第5話 美穂

 診察室に入った。その時竜也は医師の後方に居る看護師達を見てドキッとした。看護師の中に川島直美の姿があった。彼女は竜也を見てニコリと微笑んだ。


 竜也は担当医に治療の回復具合を診て貰う。


 「大分良くなっているね…来週まで入院して問題が無ければ、その後は通院にしようか」


 担当医はカルテに診療経過等を書き込む。


 診察は簡単に終わり、担当医が帰って良いよ…と伝え様とした時、竜也が口を開いた。


 「あ……あの先生」


 「どうしたんだ?」


 「自分は、事故に遭ってから……その、急にモテる様になったのですが、怪我と関連ありますか?」


 担当医は、しばらく考え込んで言う。


 「君の言っている内容が少し分からないけど……正直、私達は君に驚いているのだよ」


 「え、何故ですか?」


 「事故に遭った君を最初見た時には、まず助からないだろうと思った。もし……助かっても一生植物人間では?と思った程だ。

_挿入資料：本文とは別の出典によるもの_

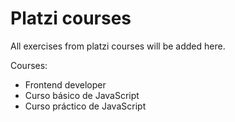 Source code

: # Platzi courses

All exercises from platzi courses will be added here. 

Courses: 
- Frontend developer
- Curso básico de JavaScript
- Curso práctico de JavaScript
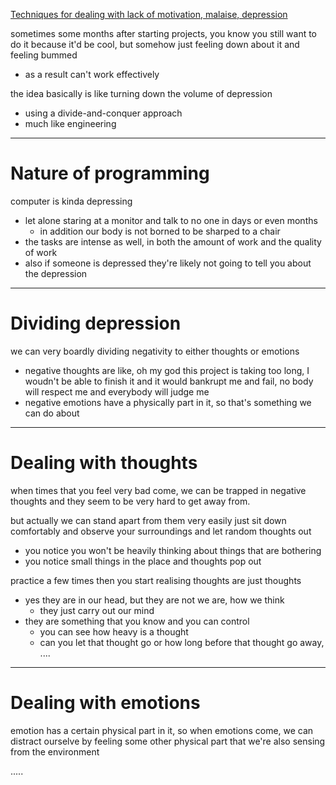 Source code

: [Techniques for dealing with lack of motivation, malaise, depression](https://www.youtube.com/watch?v=i7kh8pNRWOo)

sometimes some months after starting projects, you know you still want to do it because it'd be cool, but somehow just feeling down about it and feeling bummed
* as a result can't work effectively

the idea basically is like turning down the volume of depression
* using a divide-and-conquer approach
* much like engineering
___

# Nature of programming

computer is kinda depressing
* let alone staring at a monitor and talk to no one in days or even months
	* in addition our body is not borned to be sharped to a chair
* the tasks are intense as well, in both the amount of work and the quality of work
* also if someone is depressed they're likely not going to tell you about the depression
___

# Dividing depression

we can very boardly dividing negativity to either thoughts or emotions
* negative thoughts are like, oh my god this project is taking too long, I woudn't be able to finish it and it would bankrupt me and fail, no body will respect me and everybody will judge me
* negative emotions have a physically part in it, so that's something we can do about
___

# Dealing with thoughts

when times that you feel very bad come,
we can be trapped in negative thoughts and they seem to be very hard to get away from.

but actually we can stand apart from them very easily
just sit down comfortably and observe your surroundings and let random thoughts out
* you notice you won't be heavily thinking about things that are bothering
* you notice small things in the place and thoughts pop out

practice a few times then you start realising thoughts are just thoughts
* yes they are in our head, but they are not we are, how we think
	* they just carry out our mind
* they are something that you know and you can control
	* you can see how heavy is a thought
	* can you let that thought go or how long before that thought go away, ....
___

# Dealing with emotions

emotion has a certain physical part in it,
so when emotions come, we can distract ourselve by feeling some other physical part that we're also sensing from the environment

..... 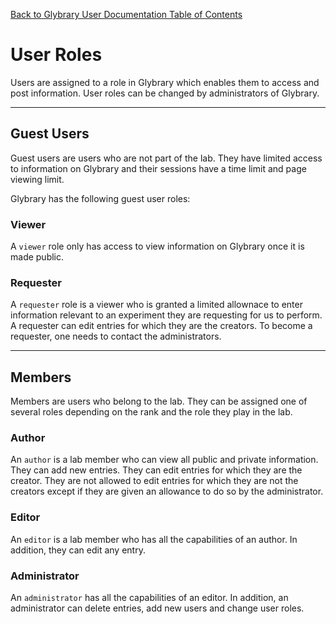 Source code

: [Back to Glybrary User Documentation Table of Contents](/user/README.md#table-of-contents)


# User Roles

Users are assigned to a role in Glybrary which enables them to access and post information. User roles can be changed by administrators of Glybrary.

---

## Guest Users 

Guest users are users who are not part of the lab. 
They have limited access to information on Glybrary and their sessions have a time limit and page viewing limit.

Glybrary has the following guest user roles:


### Viewer

A `viewer` role only has access to view information on Glybrary once it is made public.


### Requester

A `requester` role is a viewer who is granted a limited allownace to enter information relevant to an experiment they are requesting for us to perform.
A requester can edit entries for which they are the creators.
To become a requester, one needs to contact the administrators.


---

## Members

Members are users who belong to the lab. They can be assigned one of several roles depending on the rank and the role they play in the lab.


### Author

An `author` is a lab member who can view all public and private information. 
They can add new entries.
They can edit entries for which they are the creator. 
They are not allowed to edit entries for which they are not the creators except if they are given an allowance to do so by the administrator.


### Editor

An `editor` is a lab member who has all the capabilities of an author. In addition, they can edit any entry.


### Administrator

An `administrator` has all the capabilities of an editor. In addition, an administrator can delete entries, add new users and change user roles.
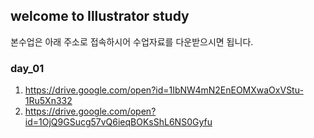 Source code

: ## welcome to Illustrator study

본수업은 아래 주소로 접속하시어 수업자료를 다운받으시면 됩니다. <br />
### [](https://drive.google.com/drive/folders/1eRlu5ls0WOd7zhVSxwXhRuJKAEG7bc9Y?usp=sharing)

### day_01
1. https://drive.google.com/open?id=1IbNW4mN2EnEOMXwaOxVStu-1Ru5Xn332
2. https://drive.google.com/open?id=1OjQ9GSucg57vQ6ieqBOKsShL6NS0Gyfu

しかし、君は数日の間に昏睡状態から覚醒して現在は普通に生活出来る状態まで戻っている、長年……医療機関いろんな患者を相手にして来たけど……君の様な患者は初めて見たよ」


 「そうですか?」


 「で……何だっけ、モテる理由を知りたいのかね?ふうん……女性にモテるようには見えんが?」


 「その……何故か、女性が僕の方へと来るのです」


 「言っている意味が分からないな……何が言いたいのだね君は?」


 「彼は、こう言いたいのよ、事故の後に何故か女性が自分に好意を抱く理由が何故なのか?と、先生に尋ねたいのです」


 直美が椅子に座っている竜也を後方から抱きしめて、彼の代弁者役をした。彼を抱きしめている時に直美の柔らかい胸が頭に当たっていた。


 「なるほど……そう言う事ね」


 「先生が知っているなら彼に教えてあげてください」


 「君が何故モテるかは、残念ながら私達には専門外だから答えられない。どうしても気になるなら……私の知り合いで、脳科学に付いて研究している人がいるから退院したら訪ねて見てくれ」


 担当医は連絡先を紙に書き込み、それを竜也に渡す。


 診察が終わり、待合室に出ると美穂の姿があった。


 何処か期待しているようにも思える表情で彼女は竜也に近付いて来る。


 「ねえ……どうだったの、診察の結果は?」


 「もう一週間、様子見で入院だって……」


 「そうなの……」


 「君は?」


 「明日、退院するわ……」


 美穂は少し寂びしそうに言うが……竜也自身は内心嬉しかった。もう美穂とは会わなくて済む。これで少し悩みの種が一つ消えたと安心した。


 「そう……じゃあ、お別れだね」


 彼は少し嬉しそうに言う。


 「大丈夫よ、そんなに心配しなくても私は家が近いから毎日貴方に会いに来てあげる」


 「え……?」


 竜也は驚いた。


 「悲しまなくても、貴方が退院するまで私は毎日お見舞いに来てあげるわ……そしてイッパイ楽しみましょうね」


 「は……い……」


 正直、竜也は美穂が少し怖かった。美穂は美少女で、ルックスもスタイルも身体も美しい……。アイドルとしてもやっていけるだろう……と思える程で、異性との関係も、お願いすればしてくれると思えた……。


 しかし……それに付け加えて性格が少し問題だった。


 独占欲が強く、竜也に関わる女性がいると相手と衝突する……。そう言う意味では……竜也は、美穂には自分以外の人と一緒になって自分の事は忘れてもらいたいと思っていた。


 「ねえ、早く病室に戻って楽しみましょうね」


 「あ…あの、今日はちょっと……」


 「何、ダメなの?」


 「うん……」


 「どうして?」


 「そ、その……ちょっと……少し横になりたくて……」


 「そう……」


 美穂は少し顔を俯かせた。


 「じゃあ、私……添い寝するわ」


 「え……?」


 「病室に行きましょう」


 美穂は竜也の腕を引っ張って病室へと向かう


 美穂に引っ張られて病室に入ったて行く竜也……。ベッドに向かうと美穂は竜也をベッドに座らせてカーテンを引く。


 「どうしたの、横にならないの?」


 「う…うん」


 竜也はベッドに寝る、美穂は竜也の隣に入って来た。シングルベッドである為、2人が入ると少し小さく感じた。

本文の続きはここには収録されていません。